Sibylle Dehesdin : La chute des cours du pétrole n'a-t-elle pas affecté ces économies?
Pascal Devaux : C'est un élément évident étant donné la forte dépendance de ces pays au revenu du pétrole pour leur budget et pour les comptes externes étant donnés qu'ils avaient accumulées beaucoup de richesses liés à ces revenus pétroliers dans les années précédentes, ça ne devrait avoir un impact que de court terme. Et à priori les perspectives du marché du pétrole restent assez porteuses à moyen terme donc ce qui permet d'avoir un effet relativement lissé dans le temps.
Sibylle Dehesdin : Tous les pays de la région sont-ils frappés de la même manière?
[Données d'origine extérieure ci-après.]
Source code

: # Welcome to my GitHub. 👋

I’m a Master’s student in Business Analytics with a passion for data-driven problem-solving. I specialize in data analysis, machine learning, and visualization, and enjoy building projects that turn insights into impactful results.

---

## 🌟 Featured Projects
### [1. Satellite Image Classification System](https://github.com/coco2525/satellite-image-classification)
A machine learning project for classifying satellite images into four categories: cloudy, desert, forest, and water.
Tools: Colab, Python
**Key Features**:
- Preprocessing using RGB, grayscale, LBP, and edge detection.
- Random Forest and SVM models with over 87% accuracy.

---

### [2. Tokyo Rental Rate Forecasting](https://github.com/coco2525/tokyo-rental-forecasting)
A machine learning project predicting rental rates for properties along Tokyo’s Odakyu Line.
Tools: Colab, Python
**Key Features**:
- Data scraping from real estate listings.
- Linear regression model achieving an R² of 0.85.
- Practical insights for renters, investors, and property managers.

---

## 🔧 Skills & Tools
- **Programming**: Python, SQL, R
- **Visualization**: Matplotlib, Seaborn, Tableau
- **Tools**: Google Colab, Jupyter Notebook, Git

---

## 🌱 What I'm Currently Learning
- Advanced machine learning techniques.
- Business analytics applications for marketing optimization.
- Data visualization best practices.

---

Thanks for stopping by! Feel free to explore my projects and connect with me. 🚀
Pascal Devaux : Le cas le plus évident est celui des Emirats Arabes Unis pour qui c'est un peu un retour à la réalité économique. Le développement des Emirats Arabes Unis a été spéculatif et basé sur le crédit. Ce modèle n'a pas résisté à l'assèchement du crédit international et à l'éclatement de la bulle immobilière. Pour 2009, la récession économique pourrait atteindre les 4%, ce qui est assez important.
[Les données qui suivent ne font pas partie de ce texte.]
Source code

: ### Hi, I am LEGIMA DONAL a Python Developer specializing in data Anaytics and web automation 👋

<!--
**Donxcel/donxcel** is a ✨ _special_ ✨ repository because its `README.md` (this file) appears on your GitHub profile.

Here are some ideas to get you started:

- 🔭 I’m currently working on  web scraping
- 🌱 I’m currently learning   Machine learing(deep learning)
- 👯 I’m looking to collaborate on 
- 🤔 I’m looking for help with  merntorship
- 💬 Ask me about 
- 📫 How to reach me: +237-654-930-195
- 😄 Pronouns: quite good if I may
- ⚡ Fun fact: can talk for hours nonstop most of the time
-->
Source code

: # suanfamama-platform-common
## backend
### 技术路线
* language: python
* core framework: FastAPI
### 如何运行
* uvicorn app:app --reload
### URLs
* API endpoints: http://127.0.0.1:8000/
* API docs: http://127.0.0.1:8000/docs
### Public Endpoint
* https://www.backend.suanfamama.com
Sibylle Dehesdin : Et qu'en est-il de l'Arabie Saoudite?
Pascal Devaux : Pour l'Arabie Saoudite on devrait avoir un petit moins un de récession mais qui est essentiellement due à une baisse de la production pétrolière du à une réduction des quotas de productions liés à l'OPEC.
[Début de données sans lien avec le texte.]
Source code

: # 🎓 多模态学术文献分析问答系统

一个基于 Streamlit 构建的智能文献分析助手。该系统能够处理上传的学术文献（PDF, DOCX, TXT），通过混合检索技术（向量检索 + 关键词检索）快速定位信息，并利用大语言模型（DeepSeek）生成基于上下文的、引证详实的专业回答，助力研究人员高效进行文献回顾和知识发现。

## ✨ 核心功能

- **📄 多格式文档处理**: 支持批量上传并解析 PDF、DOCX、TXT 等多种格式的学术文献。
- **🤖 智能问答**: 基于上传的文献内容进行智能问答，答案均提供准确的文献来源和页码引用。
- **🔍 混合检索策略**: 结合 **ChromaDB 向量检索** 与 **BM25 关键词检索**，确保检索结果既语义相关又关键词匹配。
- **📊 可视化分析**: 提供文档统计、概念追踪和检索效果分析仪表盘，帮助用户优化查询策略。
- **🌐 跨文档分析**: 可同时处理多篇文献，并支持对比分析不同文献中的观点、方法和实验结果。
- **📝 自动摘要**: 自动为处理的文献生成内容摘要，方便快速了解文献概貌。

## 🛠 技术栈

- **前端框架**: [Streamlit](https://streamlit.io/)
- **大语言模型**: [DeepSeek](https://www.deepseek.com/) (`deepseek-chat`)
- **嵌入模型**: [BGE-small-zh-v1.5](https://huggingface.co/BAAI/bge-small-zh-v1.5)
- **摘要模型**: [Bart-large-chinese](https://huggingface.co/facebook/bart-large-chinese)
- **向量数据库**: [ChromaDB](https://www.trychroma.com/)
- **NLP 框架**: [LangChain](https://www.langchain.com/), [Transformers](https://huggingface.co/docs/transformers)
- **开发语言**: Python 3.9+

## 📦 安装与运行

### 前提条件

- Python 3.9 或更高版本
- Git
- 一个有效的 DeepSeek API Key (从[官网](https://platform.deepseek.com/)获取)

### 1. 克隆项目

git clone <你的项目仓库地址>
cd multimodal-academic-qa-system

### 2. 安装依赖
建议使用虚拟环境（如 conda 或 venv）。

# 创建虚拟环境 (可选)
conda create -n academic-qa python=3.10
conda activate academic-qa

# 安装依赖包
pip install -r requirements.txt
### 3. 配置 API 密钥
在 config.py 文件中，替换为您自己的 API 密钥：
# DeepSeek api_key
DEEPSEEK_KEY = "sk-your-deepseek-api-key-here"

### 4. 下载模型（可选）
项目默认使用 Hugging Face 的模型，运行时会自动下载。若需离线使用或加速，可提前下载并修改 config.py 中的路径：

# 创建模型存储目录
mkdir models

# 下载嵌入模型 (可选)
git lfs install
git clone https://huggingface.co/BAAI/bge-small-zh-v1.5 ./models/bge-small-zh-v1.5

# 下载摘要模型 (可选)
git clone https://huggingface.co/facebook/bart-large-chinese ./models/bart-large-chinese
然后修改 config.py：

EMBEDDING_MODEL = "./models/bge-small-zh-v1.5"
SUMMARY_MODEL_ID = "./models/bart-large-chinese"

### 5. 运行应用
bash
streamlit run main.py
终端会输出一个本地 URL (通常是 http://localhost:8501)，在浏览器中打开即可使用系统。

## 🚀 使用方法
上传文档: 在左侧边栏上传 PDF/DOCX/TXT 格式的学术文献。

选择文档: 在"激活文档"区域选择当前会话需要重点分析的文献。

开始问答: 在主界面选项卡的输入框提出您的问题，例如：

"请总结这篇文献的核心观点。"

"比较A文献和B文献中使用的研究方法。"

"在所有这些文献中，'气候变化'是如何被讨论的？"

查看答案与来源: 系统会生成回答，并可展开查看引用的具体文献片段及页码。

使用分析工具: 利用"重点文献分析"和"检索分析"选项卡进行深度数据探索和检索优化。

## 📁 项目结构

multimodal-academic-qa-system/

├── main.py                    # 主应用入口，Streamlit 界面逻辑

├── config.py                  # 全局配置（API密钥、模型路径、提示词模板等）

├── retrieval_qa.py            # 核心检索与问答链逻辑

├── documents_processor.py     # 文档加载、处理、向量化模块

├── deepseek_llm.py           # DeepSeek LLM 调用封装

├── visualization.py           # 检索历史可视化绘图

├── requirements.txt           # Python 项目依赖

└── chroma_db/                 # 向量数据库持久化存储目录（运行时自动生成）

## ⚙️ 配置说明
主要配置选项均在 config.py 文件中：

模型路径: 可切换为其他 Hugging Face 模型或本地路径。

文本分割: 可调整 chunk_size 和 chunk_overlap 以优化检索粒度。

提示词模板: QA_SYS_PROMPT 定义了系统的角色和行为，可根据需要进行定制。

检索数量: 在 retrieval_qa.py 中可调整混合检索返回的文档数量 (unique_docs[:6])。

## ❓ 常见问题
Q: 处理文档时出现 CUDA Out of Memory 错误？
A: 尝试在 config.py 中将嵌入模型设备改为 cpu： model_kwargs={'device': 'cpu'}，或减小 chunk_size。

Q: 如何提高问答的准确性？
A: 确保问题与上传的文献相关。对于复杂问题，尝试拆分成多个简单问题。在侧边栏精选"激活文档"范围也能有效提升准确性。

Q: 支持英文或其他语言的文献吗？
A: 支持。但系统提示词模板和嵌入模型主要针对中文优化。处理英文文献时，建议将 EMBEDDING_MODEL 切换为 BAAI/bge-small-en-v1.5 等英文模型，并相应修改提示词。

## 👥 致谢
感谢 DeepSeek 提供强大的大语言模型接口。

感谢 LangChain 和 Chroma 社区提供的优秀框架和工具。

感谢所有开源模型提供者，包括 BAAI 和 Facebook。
Sibylle Dehesdin : Et quelles sont les perspectives à moyen terme?
Pascal Devaux : Les perspectives à moyens termes restent tout à fait positives. Même si le risque des crédits dans les pays du Golfe va augmenter comme dans l'ensemble des pays émergents les fondamentaux économiques restent tout à fait solide et on peut dire que la crise a effectuer un tri salutaire parmi les projets d'investissements. Cependant il reste deux défis importants à moyen terme pour les pays du Golfe, un premier défi est celui de la diversification économique en dehors de l'activité pétrolière qui est un objectif qui est quand même très loin d'être atteint pour l'ensemble des pays. Et un second objectif qui est peut être un peu plus diffus qui est du à un environnement régional politique qui reste assez incertain et donc ce qui est un élément de risque assez important pour les pays du Golfe autant à court qu'à moyen terme.
Sibylle Dehesdin : Merci Pascal et merci à tous pour votre attention, nous arrivons à la fin de cette émission,
ECO TV s'arrête pour l'été mais votre rendez-vous mensuel avec les économistes de BNP Paribas reprend dès le mois de septembre. D'ici là, toute l'équipe d'ECO TV vous souhaite un bon été et de bonnes vacances.